To begin, DeClue admitted at trial that he took over MarCam’s caseload. Further, the Ornelases credibly testified that they paid Millenia for loan modification services. The documentary evidence supports the hearing judge’s findings that DeClue received $2,000 before performing loan modification services. It includes, inter alia: (1) receipts, invoices, and statements from Millenia reflecting the Ornelases’ payments (some of which included amounts carried forward from original MarCam billings and payments); (2) Millenia’s file for the Ornelas matter, which contained a copy of the MarCam representation agreement and a loan modification packet bearing Millenia’s name; and (3) DeClue’s response to OCTC’s investigative letter, in which he admits that he obtained the Ornelases’ case from Spadaro, and that “Millenia Law continued MarCam Law’s efforts to defend the Ornelas property.”

We reject DeClue’s attempt to avoid culpability by shifting responsibility onto his OWA employees. As the sole supervising attorney at Millenia, he owed non-delegable fiduciary duties to each client the firm accepted. That DeClue elected to drastically expand his practice by hiring OWA to staff and manage it did not relieve him of those obligations. (Bernstein v. State Bar (1990) 50 Cal.3d 221, 231 [retained attorney is not personally required to do all work on client matter, but “an attorney who accepts employment necessarily accepts the responsibilities of his trust (citations)”].) DeClue willfully allowed OWA to accept and contract with new clients, handle their matters, and collect fees on his behalf with minimal, if any, supervision. He facilitated Millenia’s failures vis-à-vis the Ornelases and is responsible for them.

By assuming the Ornelases’ MarCam contract, DeClue agreed to provide loan modification services. He then collected fees before performing any service he had agreed to perform, and in fact any service of value, in violation of Section 2944.7. Thus, he is culpable under section 6106.3, subdivision (a).[6]

IV. THE ANDINYAN MATTER (14-O-03093)

On May 21, 2013, Sarkis Andinyan hired Millenia to perform loan modification services. Andinyan met with a Millenia paralegal, Paul Vierra, signed Millenia’s Legal Representation Agreement (the First Agreement), and paid Millenia $4,000, pursuant to the agreement. The First Agreement provided that the scope of Millenia’s work would include: (1) pre-litigation discovery relating to “Foreclosure Defense” (although the agreement acknowledged that “No Active Foreclosure” was in progress); and (2) pursuit of a settlement through “Alternative Dispute Resolution (ADR) which may result in a workout agreement such as a loan restructure and cancellation of foreclosure proceedings.” Regarding ADR, the agreement stated: “This is an accommodation and there is no charge for this service.” (Emphasis in original.)

Millenia then submitted a loan modification request to Bank of America, N.A., on Andinyan’s behalf, and DeClue sent several letters to the bank regarding Andinyan’s loan.
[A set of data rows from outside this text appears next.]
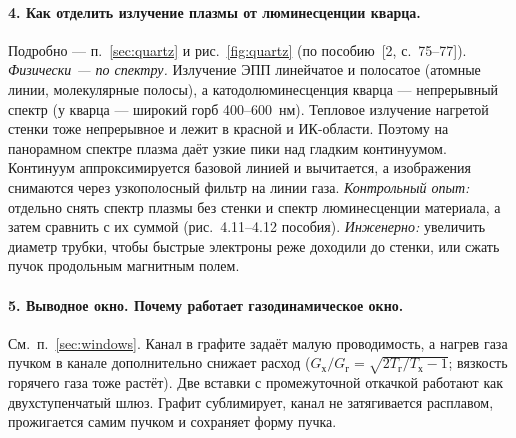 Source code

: \documentclass[12pt,a4paper]{article}
\begin{document}
\paragraph{4. Как отделить излучение плазмы от люминесценции кварца.}
Подробно --- п.~\ref{sec:quartz} и рис.~\ref{fig:quartz} (по
пособию~[2, с.~75--77]).
\textit{Физически --- по спектру.} Излучение ЭПП линейчатое и полосатое
(атомные линии, молекулярные полосы), а катодолюминесценция кварца ---
непрерывный спектр (у кварца --- широкий горб 400--600~нм). Тепловое
излучение нагретой стенки тоже непрерывное и лежит в красной и ИК-области.
Поэтому на панорамном спектре плазма даёт узкие пики над гладким
континуумом. Континуум аппроксимируется базовой линией и вычитается, а
изображения снимаются через узкополосный фильтр на линии газа.
\textit{Контрольный опыт:} отдельно снять спектр плазмы без стенки и
спектр люминесценции материала, а затем сравнить с их суммой
(рис.~4.11--4.12 пособия). \textit{Инженерно:} увеличить диаметр трубки,
чтобы быстрые электроны реже доходили до стенки, или сжать пучок
продольным магнитным полем.

\paragraph{5. Выводное окно. Почему работает газодинамическое окно.}
См.~п.~\ref{sec:windows}. Канал в графите задаёт малую проводимость, а нагрев газа
пучком в канале дополнительно снижает расход
($G_\text{х}/G_\text{г} = \sqrt{2T_\text{г}/T_\text{х}-1}$; вязкость
горячего газа тоже растёт). Две вставки с промежуточной откачкой
работают как двухступенчатый шлюз. Графит сублимирует, канал не
затягивается расплавом, прожигается самим пучком и сохраняет форму
пучка.
\end{document}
In each letter, DeClue stated that Andinyan had retained him to “assist with any/all loan assistance, work out options, and/or alternatives to a foreclosure . . . .”
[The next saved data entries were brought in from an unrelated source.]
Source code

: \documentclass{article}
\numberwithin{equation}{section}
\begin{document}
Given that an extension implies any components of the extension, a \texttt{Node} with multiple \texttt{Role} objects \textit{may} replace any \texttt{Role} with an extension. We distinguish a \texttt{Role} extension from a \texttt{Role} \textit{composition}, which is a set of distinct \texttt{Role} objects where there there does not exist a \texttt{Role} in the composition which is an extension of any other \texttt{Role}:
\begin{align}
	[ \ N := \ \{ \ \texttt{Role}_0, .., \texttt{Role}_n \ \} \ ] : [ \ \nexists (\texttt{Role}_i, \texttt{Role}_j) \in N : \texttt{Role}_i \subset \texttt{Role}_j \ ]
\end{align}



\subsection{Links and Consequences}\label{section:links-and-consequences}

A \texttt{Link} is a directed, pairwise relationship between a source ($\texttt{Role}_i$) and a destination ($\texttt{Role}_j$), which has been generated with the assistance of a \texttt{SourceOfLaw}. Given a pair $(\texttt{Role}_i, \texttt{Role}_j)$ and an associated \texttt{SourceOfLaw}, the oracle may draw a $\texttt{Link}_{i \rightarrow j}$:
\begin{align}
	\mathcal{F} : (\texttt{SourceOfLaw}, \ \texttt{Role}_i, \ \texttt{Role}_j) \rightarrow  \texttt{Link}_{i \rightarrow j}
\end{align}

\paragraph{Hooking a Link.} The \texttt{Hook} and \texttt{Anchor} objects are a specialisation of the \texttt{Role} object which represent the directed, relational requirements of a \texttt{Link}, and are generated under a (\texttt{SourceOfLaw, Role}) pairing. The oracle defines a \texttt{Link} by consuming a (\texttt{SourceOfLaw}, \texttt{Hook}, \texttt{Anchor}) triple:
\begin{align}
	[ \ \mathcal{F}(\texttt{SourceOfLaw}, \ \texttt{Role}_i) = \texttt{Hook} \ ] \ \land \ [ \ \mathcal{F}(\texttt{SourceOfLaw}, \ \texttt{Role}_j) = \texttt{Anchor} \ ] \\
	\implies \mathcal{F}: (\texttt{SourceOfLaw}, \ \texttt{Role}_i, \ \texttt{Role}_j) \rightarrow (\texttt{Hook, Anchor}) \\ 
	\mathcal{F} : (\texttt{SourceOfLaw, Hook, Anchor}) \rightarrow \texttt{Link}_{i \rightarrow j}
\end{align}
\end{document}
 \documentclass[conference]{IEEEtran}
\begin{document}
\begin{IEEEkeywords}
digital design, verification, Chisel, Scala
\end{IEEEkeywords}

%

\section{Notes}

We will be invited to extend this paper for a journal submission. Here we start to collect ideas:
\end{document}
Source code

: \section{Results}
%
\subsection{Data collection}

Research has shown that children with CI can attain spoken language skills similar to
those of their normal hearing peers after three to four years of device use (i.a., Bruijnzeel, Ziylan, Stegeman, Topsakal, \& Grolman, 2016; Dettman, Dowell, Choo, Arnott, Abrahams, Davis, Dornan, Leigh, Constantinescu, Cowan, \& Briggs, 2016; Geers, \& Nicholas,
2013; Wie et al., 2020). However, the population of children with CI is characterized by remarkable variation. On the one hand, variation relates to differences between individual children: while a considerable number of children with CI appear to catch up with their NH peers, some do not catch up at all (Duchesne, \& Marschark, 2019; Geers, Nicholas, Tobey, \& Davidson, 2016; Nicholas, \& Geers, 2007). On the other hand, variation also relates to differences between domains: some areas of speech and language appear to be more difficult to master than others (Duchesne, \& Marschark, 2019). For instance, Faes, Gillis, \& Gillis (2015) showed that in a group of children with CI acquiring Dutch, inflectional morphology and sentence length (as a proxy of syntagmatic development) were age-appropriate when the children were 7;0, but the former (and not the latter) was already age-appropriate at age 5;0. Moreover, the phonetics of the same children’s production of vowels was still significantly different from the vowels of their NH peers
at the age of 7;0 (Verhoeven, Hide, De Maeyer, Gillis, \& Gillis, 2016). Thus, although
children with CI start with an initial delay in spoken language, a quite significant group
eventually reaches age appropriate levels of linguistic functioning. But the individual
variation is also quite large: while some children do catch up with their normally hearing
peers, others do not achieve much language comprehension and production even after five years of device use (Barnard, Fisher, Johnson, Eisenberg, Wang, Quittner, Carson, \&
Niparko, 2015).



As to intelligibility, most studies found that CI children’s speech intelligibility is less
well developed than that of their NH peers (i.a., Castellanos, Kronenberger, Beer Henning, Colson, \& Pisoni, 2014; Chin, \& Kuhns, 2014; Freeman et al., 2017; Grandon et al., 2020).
In June 2013, Bank of America denied Millenia’s loan modification request. Vierra then advised Andinyan that he would have to pursue litigation to obtain a loan modification. Based on Vierra’s advice, Andinyan entered into a new Legal Representation Agreement (the Second Agreement) with Millenia on September 27, 2013, for litigation against Bank of America. Under the Second Agreement, Andinyan agreed to pay $6,000 by September 27, 2013 (the date of the agreement), plus a $1,000 “Monthly Case Management Fee,” by November 1, 2013. Andinyan made the initial $6,000 payment on September 27, 2013, and then paid the $1,000 monthly case management fees in November and December 2013 and January 2014, for a total of $3,000. Meanwhile, in November 2013, Millenia filed a civil complaint on Andinyan’s behalf against Bank of America and others, alleging, inter alia, that the lender failed to agree to modify Andinyan’s home mortgage when doing so was both appropriate and statutorily required.
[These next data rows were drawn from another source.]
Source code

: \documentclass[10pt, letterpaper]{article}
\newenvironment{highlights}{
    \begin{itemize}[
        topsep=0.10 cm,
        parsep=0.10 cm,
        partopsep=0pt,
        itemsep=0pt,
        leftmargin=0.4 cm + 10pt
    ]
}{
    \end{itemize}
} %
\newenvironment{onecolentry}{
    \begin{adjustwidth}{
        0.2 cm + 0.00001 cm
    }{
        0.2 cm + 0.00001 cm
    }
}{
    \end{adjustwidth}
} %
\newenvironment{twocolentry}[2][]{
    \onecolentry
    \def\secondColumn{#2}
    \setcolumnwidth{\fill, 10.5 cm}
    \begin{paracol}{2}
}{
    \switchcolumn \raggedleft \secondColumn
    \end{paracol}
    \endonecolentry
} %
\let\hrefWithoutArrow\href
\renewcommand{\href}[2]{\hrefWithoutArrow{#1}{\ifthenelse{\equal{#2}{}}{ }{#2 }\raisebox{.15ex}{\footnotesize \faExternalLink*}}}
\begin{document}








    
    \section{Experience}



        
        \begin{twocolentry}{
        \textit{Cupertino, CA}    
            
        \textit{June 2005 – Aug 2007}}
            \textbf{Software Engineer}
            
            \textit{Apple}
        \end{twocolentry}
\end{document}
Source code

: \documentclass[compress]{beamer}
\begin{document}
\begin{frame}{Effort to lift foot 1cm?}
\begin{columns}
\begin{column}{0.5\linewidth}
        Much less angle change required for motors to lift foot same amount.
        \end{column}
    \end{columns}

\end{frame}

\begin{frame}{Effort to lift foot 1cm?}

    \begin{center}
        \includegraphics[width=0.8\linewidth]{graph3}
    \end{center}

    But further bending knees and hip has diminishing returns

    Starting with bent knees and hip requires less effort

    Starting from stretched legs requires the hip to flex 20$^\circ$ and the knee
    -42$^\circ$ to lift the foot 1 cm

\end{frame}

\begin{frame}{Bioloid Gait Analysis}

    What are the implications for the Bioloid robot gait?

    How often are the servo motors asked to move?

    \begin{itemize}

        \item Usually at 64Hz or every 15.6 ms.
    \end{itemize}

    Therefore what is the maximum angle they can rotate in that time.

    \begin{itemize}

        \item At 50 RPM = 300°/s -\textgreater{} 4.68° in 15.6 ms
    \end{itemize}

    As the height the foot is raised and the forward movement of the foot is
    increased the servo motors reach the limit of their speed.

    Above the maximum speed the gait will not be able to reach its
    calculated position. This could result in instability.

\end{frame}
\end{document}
After making his third monthly payment, Andinyan contacted Millenia and learned that Vierra no longer worked there. Andinyan then had his first contact with DeClue. Andinyan testified that DeClue told him: “Mr. Vierra doesn’t know what he was doing, and the [Second Agreement] that [Andinyan] signed is not legitimate.” DeClue told Andinyan in order to pursue litigation with the goal of obtaining a loan modification, Andinyan would need to sign and make payments under a new contract. Andinyan declined to sign a new contract, demanded a refund of the $13,000 he had paid, and directed DeClue to cease litigation. To date, DeClue has not refunded any portion of these payments, although Andinyan was able to recover $3,000 by stopping payment on his credit card.

Count 2: Collecting Illegal Advance Fees (§ 6106.3, subd. (a))

OCTC alleged that DeClue collected $4,000 from Andinyan on May 21, 2013, under the First Agreement, and $6,000 from Andinyan on September 27, 2013, and an additional $3,000 in monthly payments, pursuant to the Second Agreement. OCTC charged that the agreements violated Section 2944.7, in violation of section 6106.3, subdivision (a). The hearing judge correctly found DeClue culpable as charged.

DeClue asserts that he did not violate Section 2944.7 because neither of his agreements with Andinyan was for loan modification services, but merely a first step in litigation. According to DeClue, the First Agreement was for pre-litigation investigation and possible settlement, with no charge for loan modification work and the Second Agreement was to litigate civil causes of action against Bank of America. We reject these arguments.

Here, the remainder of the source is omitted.